[[ GIVEN DATA open ]]
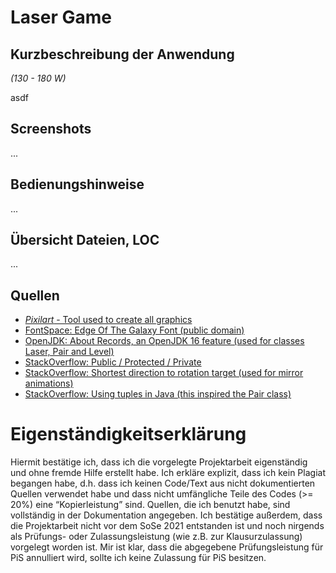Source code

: # Laser Game

## Kurzbeschreibung der Anwendung

*(130 - 180 W)*

asdf

## Screenshots

...

## Bedienungshinweise

...

## Übersicht Dateien, LOC

...

## Quellen

* [*Pixilart* - Tool used to create all graphics](https://www.pixilart.com/)
* [FontSpace: Edge Of The Galaxy Font (public domain)](https://www.fontspace.com/edge-of-the-galaxy-font-f45748)
* [OpenJDK: About Records, an OpenJDK 16 feature (used for classes Laser, Pair and Level)](https://openjdk.java.net/jeps/395)
* [StackOverflow: Public / Protected / Private](https://stackoverflow.com/questions/215497/what-is-the-difference-between-public-protected-package-private-and-private-in)
* [StackOverflow: Shortest direction to rotation target (used for mirror animations)](https://math.stackexchange.com/questions/1366869/calculating-rotation-direction-between-two-angles)
* [StackOverflow: Using tuples in Java (this inspired the Pair class)](https://stackoverflow.com/questions/2670982/using-pairs-or-2-tuples-in-java)


# Eigenständigkeitserklärung

Hiermit bestätige ich, dass ich die vorgelegte Projektarbeit eigenständig und ohne fremde Hilfe erstellt habe. Ich
erkläre explizit, dass ich kein Plagiat begangen habe, d.h. dass ich keinen Code/Text aus nicht dokumentierten Quellen
verwendet habe und dass nicht umfängliche Teile des Codes (>= 20%) eine “Kopierleistung” sind. Quellen, die ich benutzt
habe, sind vollständig in der Dokumentation angegeben. Ich bestätige außerdem, dass die Projektarbeit nicht vor dem SoSe
2021 entstanden ist und noch nirgends als Prüfungs- oder Zulassungsleistung (wie z.B. zur Klausurzulassung) vorgelegt
worden ist. Mir ist klar, dass die abgegebene Prüfungsleistung für PiS annulliert wird, sollte ich keine Zulassung für
PiS besitzen.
[[ GIVEN DATA closed ]]
**GOAL OF THE EXERCISE**
Each line of the data above must be reproduced as written. Skip the pictures.

**RESULT OF THIS EXERCISE**
Source code

: # Laser Game

## Kurzbeschreibung der Anwendung

*(130 - 180 W)*

asdf

## Screenshots

...

## Bedienungshinweise

...

## Übersicht Dateien, LOC

...

## Quellen

* [*Pixilart* - Tool used to create all graphics](https://www.pixilart.com/)
* [FontSpace: Edge Of The Galaxy Font (public domain)](https://www.fontspace.com/edge-of-the-galaxy-font-f45748)
* [OpenJDK: About Records, an OpenJDK 16 feature (used for classes Laser, Pair and Level)](https://openjdk.java.net/jeps/395)
* [StackOverflow: Public / Protected / Private](https://stackoverflow.com/questions/215497/what-is-the-difference-between-public-protected-package-private-and-private-in)
* [StackOverflow: Shortest direction to rotation target (used for mirror animations)](https://math.stackexchange.com/questions/1366869/calculating-rotation-direction-between-two-angles)
* [StackOverflow: Using tuples in Java (this inspired the Pair class)](https://stackoverflow.com/questions/2670982/using-pairs-or-2-tuples-in-java)


# Eigenständigkeitserklärung

Hiermit bestätige ich, dass ich die vorgelegte Projektarbeit eigenständig und ohne fremde Hilfe erstellt habe. Ich
erkläre explizit, dass ich kein Plagiat begangen habe, d.h. dass ich keinen Code/Text aus nicht dokumentierten Quellen
verwendet habe und dass nicht umfängliche Teile des Codes (>= 20%) eine “Kopierleistung” sind. Quellen, die ich benutzt
habe, sind vollständig in der Dokumentation angegeben. Ich bestätige außerdem, dass die Projektarbeit nicht vor dem SoSe
2021 entstanden ist und noch nirgends als Prüfungs- oder Zulassungsleistung (wie z.B. zur Klausurzulassung) vorgelegt
worden ist. Mir ist klar, dass die abgegebene Prüfungsleistung für PiS annulliert wird, sollte ich keine Zulassung für
PiS besitzen.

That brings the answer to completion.